● WHAT IS EXPECTED
You are asked to filter the data below and copy every line holding "yapmak".

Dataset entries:

----

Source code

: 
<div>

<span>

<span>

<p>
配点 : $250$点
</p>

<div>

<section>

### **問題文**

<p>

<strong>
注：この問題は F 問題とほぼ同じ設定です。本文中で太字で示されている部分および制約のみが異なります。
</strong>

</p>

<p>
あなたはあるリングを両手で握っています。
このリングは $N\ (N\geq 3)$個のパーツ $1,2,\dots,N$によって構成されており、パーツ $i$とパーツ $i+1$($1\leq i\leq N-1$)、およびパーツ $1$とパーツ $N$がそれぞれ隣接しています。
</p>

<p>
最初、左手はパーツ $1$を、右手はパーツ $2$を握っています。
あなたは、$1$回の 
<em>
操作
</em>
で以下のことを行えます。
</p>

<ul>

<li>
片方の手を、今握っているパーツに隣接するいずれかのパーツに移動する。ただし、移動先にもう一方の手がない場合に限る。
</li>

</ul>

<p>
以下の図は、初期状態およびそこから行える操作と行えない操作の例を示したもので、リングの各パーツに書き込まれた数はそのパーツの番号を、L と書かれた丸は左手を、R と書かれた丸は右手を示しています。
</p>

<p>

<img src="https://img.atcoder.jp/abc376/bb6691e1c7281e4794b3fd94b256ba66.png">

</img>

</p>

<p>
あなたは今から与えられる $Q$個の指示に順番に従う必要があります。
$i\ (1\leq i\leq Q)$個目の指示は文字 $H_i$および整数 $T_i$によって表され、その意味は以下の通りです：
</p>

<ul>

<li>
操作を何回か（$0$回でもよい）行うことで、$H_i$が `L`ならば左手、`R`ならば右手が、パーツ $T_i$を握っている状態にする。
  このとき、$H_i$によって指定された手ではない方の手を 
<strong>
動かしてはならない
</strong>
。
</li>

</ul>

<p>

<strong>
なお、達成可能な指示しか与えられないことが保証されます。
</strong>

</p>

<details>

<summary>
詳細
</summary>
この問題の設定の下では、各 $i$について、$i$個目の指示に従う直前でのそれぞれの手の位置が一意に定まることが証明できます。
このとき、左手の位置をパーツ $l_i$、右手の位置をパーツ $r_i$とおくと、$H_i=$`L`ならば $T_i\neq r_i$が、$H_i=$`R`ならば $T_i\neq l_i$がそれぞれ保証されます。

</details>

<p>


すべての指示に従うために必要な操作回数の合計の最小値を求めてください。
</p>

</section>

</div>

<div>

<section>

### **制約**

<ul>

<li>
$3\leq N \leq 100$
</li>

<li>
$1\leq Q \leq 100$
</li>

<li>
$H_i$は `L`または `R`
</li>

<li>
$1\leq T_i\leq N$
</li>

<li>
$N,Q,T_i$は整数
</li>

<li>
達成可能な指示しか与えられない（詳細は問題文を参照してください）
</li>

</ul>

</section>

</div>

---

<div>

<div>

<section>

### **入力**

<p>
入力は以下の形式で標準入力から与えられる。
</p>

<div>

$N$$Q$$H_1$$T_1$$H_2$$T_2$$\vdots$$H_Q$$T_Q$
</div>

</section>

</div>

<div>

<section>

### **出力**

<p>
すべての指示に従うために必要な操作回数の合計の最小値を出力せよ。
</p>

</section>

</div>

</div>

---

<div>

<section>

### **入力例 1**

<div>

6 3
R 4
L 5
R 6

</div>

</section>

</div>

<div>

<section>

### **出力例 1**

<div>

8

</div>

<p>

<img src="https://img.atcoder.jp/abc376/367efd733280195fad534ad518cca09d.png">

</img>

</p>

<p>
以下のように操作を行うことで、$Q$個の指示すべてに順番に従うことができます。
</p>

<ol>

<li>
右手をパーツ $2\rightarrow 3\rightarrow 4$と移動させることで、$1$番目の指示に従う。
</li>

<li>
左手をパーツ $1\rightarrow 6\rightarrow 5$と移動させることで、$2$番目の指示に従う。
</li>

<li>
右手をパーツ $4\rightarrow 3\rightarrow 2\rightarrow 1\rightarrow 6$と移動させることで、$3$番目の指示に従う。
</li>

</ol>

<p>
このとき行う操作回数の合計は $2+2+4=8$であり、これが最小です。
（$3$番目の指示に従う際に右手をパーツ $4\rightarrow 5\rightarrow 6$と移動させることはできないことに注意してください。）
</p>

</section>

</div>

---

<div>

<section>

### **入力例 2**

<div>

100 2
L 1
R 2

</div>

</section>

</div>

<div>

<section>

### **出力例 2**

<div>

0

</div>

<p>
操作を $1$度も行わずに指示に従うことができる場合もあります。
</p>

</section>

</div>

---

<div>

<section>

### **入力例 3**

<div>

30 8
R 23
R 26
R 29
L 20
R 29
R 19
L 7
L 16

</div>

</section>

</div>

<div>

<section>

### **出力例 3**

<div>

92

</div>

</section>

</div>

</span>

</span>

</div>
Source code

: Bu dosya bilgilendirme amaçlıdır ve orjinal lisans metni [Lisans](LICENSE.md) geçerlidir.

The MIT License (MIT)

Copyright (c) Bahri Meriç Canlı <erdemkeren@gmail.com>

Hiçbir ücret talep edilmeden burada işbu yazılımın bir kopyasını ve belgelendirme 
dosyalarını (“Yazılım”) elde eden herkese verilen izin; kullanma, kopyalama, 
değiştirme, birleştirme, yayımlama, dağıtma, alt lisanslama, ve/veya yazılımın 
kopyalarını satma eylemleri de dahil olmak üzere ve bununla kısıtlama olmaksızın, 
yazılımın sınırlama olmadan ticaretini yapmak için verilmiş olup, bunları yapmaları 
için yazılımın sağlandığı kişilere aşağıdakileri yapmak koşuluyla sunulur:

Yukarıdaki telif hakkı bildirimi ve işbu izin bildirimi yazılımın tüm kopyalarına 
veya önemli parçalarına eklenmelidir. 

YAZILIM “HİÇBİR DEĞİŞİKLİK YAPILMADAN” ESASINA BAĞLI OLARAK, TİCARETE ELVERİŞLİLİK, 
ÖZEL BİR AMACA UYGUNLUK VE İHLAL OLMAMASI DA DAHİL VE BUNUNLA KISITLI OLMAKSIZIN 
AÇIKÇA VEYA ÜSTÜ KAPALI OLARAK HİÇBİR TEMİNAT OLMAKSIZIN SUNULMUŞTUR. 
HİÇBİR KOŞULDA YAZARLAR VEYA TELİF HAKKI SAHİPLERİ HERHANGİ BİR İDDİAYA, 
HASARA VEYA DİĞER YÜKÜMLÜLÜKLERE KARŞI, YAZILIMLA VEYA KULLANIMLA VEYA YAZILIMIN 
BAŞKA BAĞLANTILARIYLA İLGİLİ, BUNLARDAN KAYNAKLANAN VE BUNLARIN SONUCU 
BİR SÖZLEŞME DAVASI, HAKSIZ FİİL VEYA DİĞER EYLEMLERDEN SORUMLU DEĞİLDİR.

----

● RESULT OF THIS EXERCISE
yazılımın sınırlama olmadan ticaretini yapmak için verilmiş olup, bunları yapmaları 
için yazılımın sağlandığı kişilere aşağıdakileri yapmak koşuluyla sunulur:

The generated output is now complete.